Enemies of creativity

Cleese argues (in Creativity: a short and cheerful guide, Hutchinson / Penguin, 2020) that interruptions are the greatest enemy of creativity. 

Research suggests that it might take eight minutes to regain focus after an interruption and twenty minutes to get back into a kind of deep flow. 

Of course there are external interruptions: phone calls, notifications, unannounced visitors, noises off. But there are also internal interruptions: you remember something to add to your to do list or you worry you may have left the gas on. Writing down these unwanted thoughts might help you to move on from them for the time being. 

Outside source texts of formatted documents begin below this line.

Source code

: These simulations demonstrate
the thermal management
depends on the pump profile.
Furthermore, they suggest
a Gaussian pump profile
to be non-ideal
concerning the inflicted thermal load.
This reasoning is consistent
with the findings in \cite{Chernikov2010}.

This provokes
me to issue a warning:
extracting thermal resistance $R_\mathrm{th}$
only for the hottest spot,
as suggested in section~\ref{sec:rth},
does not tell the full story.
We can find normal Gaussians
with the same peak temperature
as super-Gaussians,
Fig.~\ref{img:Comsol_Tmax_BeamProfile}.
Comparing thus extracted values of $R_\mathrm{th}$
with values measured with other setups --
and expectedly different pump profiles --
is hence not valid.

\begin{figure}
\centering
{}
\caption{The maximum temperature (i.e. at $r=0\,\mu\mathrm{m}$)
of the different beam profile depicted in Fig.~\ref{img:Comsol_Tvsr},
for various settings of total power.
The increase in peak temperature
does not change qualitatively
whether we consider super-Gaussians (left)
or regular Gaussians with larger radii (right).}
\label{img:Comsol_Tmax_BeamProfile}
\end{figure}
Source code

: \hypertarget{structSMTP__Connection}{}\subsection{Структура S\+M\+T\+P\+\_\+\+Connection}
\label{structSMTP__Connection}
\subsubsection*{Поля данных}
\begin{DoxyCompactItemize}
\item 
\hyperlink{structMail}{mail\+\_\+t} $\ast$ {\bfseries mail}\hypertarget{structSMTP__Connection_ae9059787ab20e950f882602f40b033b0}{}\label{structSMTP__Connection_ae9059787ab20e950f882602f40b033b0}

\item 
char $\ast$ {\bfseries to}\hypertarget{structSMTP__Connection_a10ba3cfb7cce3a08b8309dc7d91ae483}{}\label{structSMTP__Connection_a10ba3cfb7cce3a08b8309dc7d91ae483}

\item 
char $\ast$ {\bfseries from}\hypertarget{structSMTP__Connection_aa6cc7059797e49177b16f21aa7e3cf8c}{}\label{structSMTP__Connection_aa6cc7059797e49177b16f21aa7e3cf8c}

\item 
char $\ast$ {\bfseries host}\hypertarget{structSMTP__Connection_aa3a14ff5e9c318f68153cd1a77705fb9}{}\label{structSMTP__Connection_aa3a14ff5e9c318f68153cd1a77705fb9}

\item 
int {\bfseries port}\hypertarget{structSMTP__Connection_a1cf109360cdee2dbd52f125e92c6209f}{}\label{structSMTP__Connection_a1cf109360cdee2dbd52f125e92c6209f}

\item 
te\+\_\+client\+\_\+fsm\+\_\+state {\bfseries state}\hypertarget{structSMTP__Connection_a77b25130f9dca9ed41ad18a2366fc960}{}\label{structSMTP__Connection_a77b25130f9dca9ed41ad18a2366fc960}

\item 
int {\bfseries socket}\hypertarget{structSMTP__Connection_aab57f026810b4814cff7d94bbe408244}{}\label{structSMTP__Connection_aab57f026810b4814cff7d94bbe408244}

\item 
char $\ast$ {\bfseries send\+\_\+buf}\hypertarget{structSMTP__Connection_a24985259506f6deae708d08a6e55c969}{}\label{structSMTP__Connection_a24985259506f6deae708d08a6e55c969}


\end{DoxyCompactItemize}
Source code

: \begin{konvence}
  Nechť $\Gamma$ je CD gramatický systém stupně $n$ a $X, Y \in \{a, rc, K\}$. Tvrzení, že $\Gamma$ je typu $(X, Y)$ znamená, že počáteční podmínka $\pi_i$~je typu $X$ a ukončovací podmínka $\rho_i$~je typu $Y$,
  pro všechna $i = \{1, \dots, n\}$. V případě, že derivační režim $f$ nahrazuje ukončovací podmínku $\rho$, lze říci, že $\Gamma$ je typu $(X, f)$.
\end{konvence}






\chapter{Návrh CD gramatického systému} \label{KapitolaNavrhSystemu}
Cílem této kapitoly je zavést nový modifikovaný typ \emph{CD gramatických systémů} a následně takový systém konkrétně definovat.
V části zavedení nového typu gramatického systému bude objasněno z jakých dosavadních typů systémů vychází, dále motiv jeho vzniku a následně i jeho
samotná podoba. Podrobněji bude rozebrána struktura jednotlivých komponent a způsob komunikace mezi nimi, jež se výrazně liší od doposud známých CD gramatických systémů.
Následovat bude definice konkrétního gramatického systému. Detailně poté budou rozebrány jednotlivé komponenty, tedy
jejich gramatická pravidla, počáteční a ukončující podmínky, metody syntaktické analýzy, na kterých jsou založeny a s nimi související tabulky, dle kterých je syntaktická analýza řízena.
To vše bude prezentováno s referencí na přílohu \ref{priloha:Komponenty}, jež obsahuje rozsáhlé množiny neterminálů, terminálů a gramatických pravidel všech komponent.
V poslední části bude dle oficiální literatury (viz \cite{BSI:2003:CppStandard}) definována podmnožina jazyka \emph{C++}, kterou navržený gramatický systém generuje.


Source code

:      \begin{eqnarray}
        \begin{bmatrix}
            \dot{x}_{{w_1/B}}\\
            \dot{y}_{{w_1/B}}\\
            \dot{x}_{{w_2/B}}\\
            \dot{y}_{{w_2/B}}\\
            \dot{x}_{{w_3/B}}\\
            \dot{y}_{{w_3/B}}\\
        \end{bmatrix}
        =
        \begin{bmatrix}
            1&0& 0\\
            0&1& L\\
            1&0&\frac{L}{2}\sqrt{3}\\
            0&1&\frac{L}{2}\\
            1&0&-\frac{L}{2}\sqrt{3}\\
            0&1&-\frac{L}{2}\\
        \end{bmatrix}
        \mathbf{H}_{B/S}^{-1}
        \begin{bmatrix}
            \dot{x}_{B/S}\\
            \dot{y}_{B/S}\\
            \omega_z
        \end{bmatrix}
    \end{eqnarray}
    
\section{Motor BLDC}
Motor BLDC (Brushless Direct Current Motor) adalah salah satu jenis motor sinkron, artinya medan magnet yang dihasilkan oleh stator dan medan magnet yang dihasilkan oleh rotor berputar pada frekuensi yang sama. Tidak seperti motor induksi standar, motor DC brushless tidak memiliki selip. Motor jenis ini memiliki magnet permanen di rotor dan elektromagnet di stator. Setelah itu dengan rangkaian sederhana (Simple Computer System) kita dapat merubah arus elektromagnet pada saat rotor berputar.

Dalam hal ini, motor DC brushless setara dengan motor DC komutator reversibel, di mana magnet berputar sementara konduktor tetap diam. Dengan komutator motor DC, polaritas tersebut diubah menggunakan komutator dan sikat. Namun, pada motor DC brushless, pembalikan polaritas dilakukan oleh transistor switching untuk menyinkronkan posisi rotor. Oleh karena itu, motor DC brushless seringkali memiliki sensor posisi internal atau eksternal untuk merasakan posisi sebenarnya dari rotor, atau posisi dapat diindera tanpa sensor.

You need to give yourself time and space if you are to do your best work in a timely manner. What are your strategies going to be? How do you turn off those notifications? Can you find a suitable work space? Is the 7am - 8am slot the best for uninterrupted thinking? Is some time blocked out in the week for this essential work?

Cleese suggests that the worst possible internal interruption comes from fear of going wrong. Maybe this idea is rubbish and the work will be terrible. He argues that if you are going to be really creative, you must suspend this thought. Ground-breaking research, new work, means setting off to explore without knowing the destination. Possibly you will get lost or end up in the wrong place. Or you might find America. You won't know until you get there. Even if you go down the "wrong" track, something usable might emerge from it. Maybe the idea isn't wholly bad. You need to live with uncertainty and confusion for a time. At one stage of the process, there are no bad ideas. The ideas need to be clarified and then assessed. Perhaps you need to start again, or maybe there's something worth keeping and working with in there. After this analysis, it might be back to creative mode and so on. Draft 17 might be good. 

For creative work, what you are looking for is a degree of focus (I am working on this) and also a degree of openness (what am I going to say or do about it). If your thoughts wander too far, you need to try to bring them back to what you are supposed to be doing but also to allow them to think about it.